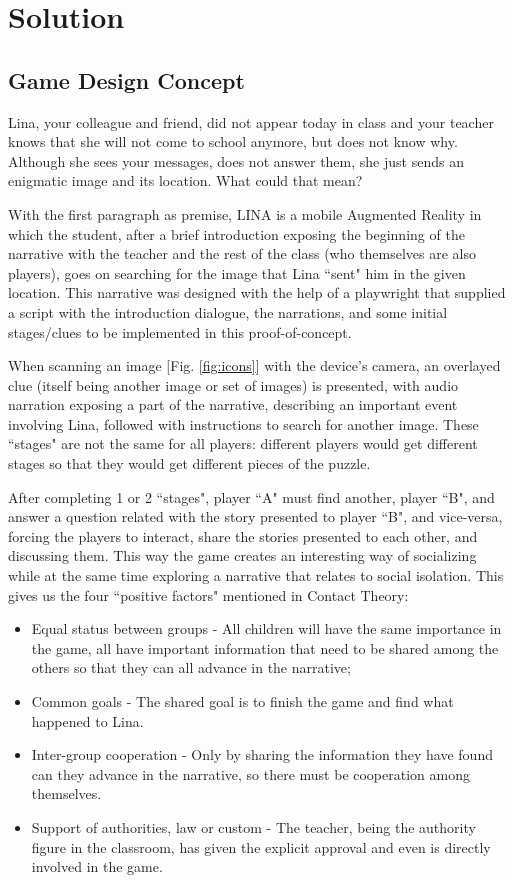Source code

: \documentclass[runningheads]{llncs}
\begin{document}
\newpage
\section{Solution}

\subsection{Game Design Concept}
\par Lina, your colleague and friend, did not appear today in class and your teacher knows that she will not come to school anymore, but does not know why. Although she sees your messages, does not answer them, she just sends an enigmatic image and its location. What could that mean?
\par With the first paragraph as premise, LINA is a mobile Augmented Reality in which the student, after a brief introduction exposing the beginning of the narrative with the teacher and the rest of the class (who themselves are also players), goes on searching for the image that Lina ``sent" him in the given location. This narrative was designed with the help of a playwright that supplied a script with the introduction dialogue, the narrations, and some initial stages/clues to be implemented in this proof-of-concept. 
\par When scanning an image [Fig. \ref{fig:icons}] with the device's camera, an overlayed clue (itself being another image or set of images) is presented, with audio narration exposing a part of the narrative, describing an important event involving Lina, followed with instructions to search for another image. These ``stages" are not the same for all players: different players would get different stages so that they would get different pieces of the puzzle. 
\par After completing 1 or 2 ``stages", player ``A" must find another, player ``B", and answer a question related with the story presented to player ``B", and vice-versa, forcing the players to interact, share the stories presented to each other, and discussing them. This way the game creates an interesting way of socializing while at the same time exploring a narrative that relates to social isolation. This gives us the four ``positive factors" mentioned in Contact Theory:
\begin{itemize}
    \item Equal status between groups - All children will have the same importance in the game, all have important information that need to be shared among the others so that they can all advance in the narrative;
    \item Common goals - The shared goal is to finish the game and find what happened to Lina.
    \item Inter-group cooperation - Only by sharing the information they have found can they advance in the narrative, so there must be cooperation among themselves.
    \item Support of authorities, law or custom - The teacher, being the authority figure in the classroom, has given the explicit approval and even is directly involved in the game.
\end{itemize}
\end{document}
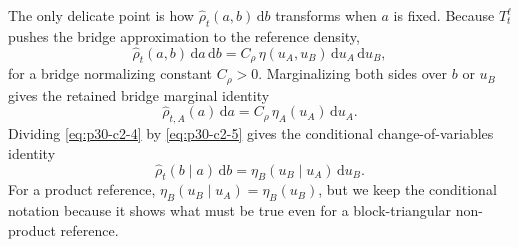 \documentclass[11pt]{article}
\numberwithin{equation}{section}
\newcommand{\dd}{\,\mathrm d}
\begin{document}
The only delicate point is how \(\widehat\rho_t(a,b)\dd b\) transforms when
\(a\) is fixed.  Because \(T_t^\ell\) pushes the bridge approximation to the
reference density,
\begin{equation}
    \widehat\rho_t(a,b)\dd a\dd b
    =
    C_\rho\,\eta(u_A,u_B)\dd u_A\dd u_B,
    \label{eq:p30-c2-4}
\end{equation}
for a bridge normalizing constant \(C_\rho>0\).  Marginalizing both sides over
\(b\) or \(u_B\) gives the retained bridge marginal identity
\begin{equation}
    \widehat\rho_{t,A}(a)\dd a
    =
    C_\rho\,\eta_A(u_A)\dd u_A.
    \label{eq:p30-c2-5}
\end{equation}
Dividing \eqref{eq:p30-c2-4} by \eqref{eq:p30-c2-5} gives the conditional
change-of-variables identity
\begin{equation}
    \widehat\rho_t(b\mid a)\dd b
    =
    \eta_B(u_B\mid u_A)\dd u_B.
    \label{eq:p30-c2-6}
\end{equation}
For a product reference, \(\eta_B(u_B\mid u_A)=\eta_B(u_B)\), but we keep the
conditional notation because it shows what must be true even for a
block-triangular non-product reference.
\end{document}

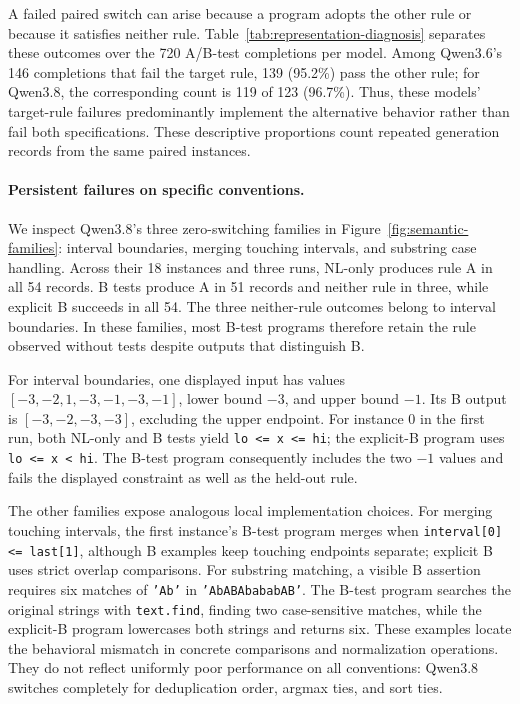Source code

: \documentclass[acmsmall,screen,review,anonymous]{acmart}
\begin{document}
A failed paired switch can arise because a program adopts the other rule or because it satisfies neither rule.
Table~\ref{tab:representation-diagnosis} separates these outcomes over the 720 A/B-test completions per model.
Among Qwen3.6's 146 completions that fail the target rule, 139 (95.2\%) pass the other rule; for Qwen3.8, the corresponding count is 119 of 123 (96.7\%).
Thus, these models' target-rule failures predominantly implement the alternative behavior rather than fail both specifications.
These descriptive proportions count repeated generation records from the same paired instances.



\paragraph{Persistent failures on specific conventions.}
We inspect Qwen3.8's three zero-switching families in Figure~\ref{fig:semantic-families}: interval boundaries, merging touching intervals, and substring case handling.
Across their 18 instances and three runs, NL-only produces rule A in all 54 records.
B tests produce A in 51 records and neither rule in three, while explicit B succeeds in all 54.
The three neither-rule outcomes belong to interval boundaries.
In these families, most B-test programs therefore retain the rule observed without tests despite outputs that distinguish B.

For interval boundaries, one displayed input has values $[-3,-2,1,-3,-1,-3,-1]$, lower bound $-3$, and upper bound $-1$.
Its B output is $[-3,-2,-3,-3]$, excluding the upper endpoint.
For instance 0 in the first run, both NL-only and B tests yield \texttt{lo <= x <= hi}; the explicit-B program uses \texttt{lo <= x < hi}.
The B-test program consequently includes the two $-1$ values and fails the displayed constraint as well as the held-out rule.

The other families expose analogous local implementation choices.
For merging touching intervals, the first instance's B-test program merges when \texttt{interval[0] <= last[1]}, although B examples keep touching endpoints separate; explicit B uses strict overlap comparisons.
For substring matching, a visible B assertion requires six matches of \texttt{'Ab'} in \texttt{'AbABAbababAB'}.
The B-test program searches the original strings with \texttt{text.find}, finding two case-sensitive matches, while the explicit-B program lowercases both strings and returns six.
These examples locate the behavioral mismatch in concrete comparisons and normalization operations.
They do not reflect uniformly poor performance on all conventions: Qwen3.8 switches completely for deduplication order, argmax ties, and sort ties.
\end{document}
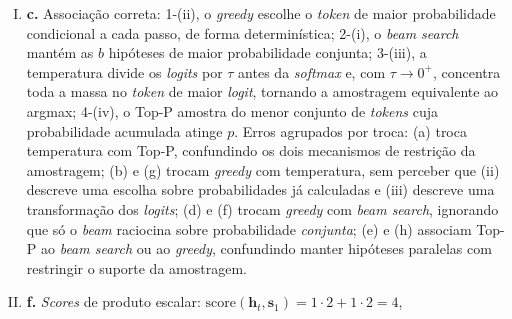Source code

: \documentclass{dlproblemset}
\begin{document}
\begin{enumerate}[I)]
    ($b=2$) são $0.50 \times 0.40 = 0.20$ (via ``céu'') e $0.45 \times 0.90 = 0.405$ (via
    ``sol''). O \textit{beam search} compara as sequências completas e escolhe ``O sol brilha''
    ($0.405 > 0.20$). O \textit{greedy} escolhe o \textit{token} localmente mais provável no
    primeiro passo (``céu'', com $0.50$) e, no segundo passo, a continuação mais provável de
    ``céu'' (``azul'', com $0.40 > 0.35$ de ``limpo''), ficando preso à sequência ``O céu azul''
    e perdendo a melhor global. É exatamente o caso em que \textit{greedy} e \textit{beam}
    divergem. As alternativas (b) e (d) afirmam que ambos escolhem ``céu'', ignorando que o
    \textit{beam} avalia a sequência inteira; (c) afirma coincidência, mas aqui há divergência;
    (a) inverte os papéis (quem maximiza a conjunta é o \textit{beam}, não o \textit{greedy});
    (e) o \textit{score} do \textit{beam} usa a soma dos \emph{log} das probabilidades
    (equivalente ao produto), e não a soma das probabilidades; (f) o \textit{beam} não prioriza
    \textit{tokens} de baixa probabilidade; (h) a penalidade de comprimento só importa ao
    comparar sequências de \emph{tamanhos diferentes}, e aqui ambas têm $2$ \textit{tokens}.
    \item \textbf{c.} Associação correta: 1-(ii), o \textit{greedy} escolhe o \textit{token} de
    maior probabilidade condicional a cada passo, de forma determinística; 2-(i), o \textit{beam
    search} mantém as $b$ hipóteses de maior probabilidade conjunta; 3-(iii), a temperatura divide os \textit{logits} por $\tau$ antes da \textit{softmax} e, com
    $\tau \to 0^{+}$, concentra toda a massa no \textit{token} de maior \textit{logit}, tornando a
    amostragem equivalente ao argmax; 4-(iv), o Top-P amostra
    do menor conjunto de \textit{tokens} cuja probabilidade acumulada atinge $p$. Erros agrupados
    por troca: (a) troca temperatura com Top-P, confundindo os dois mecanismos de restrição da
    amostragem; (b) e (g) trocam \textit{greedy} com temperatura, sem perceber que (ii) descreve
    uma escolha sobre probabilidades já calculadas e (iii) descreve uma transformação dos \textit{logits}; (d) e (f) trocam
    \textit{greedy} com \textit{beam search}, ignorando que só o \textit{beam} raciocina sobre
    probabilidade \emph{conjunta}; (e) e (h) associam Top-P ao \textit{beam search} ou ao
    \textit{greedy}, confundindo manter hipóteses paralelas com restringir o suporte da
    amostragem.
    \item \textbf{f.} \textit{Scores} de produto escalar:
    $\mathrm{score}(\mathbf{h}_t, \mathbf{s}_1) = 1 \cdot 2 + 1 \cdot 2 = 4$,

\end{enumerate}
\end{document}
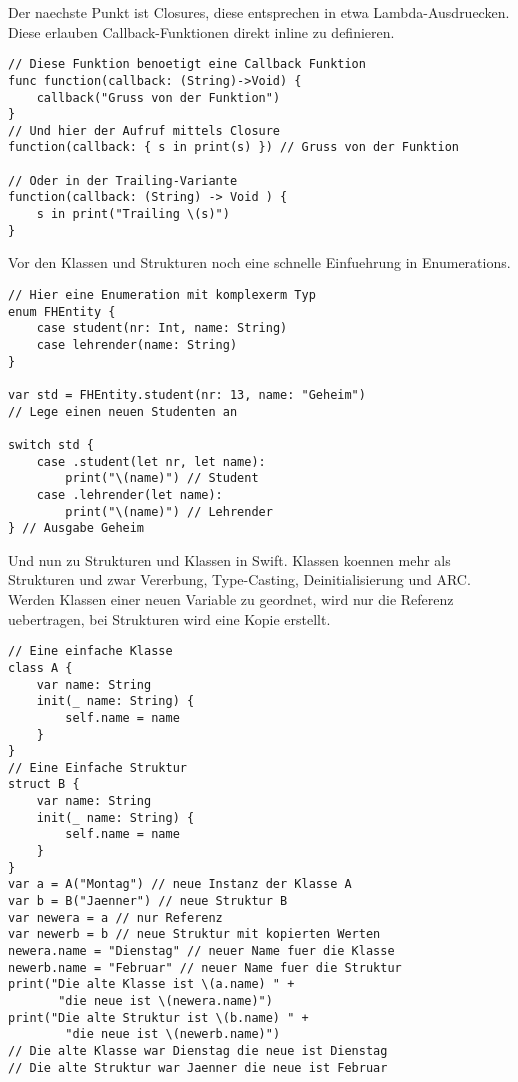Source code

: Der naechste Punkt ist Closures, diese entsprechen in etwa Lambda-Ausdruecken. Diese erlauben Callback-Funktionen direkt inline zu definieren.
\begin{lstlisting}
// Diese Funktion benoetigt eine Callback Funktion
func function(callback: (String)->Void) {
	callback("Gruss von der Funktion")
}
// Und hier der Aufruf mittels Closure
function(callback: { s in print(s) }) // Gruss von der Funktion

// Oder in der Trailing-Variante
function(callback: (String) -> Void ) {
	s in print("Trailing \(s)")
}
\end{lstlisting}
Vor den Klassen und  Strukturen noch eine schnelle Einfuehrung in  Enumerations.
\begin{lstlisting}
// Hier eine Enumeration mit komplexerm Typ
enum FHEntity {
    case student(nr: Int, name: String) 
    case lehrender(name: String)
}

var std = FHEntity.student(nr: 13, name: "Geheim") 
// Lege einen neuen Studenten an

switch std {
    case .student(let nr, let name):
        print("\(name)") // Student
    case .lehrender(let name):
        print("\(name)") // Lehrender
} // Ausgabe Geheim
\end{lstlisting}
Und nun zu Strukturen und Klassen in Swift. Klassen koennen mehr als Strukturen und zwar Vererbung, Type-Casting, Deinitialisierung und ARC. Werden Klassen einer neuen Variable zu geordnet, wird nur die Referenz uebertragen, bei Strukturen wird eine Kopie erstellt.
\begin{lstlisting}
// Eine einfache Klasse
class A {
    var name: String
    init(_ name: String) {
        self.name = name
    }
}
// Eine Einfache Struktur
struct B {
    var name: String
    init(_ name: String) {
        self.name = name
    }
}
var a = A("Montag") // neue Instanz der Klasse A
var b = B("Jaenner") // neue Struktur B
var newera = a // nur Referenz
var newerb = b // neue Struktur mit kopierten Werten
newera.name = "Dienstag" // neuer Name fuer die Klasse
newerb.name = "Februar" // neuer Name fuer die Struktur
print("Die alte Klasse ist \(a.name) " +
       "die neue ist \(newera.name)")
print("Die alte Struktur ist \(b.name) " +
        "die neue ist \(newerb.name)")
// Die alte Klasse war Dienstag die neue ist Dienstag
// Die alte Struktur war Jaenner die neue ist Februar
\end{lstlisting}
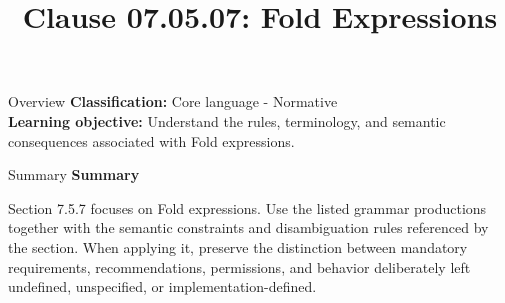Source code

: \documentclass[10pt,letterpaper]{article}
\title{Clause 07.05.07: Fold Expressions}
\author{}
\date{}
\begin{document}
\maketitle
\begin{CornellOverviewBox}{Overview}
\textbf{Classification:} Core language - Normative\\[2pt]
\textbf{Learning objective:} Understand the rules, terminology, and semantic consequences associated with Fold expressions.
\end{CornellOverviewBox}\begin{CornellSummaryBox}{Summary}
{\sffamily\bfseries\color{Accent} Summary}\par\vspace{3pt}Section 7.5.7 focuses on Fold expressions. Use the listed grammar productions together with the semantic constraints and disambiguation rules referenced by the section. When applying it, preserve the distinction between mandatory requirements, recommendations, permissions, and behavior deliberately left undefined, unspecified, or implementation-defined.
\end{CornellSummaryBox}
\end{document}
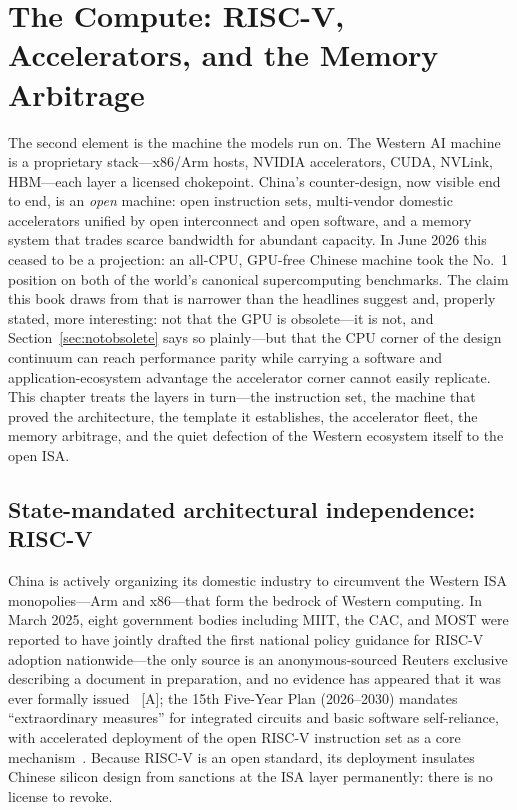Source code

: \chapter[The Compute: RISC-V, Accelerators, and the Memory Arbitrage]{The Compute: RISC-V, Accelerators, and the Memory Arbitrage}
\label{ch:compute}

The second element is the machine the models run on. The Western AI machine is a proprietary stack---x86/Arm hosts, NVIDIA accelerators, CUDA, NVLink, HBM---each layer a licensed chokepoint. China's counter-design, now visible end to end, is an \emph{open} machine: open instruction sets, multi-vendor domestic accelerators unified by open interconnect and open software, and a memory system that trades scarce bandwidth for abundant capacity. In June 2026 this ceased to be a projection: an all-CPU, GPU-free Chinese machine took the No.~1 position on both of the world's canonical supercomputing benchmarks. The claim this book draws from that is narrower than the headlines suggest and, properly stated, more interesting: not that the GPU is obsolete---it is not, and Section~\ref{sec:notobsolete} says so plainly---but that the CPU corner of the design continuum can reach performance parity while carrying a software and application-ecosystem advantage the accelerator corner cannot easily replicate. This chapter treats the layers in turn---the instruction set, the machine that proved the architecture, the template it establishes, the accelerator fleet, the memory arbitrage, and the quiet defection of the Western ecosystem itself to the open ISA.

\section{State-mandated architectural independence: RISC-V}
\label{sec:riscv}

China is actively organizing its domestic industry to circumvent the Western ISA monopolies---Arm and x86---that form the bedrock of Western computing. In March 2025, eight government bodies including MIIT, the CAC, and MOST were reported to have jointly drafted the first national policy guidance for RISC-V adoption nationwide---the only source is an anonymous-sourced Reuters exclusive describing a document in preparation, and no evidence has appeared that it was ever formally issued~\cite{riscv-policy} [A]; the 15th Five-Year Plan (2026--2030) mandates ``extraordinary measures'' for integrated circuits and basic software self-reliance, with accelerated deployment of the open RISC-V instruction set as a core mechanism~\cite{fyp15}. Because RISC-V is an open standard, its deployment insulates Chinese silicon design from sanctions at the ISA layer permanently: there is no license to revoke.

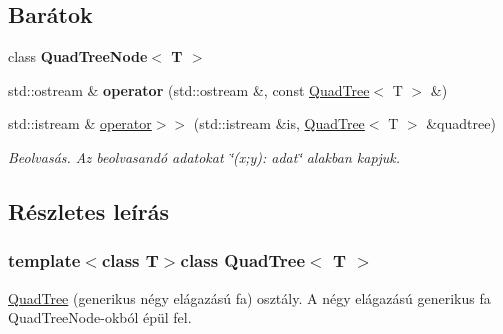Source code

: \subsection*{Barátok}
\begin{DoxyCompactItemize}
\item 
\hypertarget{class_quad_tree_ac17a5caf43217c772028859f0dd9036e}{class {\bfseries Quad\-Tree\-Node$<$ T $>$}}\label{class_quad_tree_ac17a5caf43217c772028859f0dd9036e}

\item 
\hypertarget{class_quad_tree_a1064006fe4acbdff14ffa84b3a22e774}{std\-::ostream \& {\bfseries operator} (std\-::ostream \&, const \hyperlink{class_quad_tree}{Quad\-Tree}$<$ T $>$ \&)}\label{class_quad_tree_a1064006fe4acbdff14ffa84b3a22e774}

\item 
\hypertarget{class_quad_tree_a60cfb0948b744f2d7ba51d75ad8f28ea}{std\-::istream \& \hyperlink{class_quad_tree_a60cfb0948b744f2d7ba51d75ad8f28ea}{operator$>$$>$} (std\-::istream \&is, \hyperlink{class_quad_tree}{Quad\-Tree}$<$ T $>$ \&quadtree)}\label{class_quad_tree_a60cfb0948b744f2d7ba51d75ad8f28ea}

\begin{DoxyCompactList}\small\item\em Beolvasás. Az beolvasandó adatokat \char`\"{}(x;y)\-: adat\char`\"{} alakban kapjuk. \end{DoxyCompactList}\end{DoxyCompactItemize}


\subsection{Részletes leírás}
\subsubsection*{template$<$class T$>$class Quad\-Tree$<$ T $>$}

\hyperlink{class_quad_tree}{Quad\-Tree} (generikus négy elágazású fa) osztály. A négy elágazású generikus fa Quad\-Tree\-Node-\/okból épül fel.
****************************************
■ **Exercise requirements**:
Lines containing the word "newerb" must all be returned from the material above.

■ **Your solution**:
var newerb = b // neue Struktur mit kopierten Werten
newerb.name = "Februar" // neuer Name fuer die Struktur
        "die neue ist \(newerb.name)")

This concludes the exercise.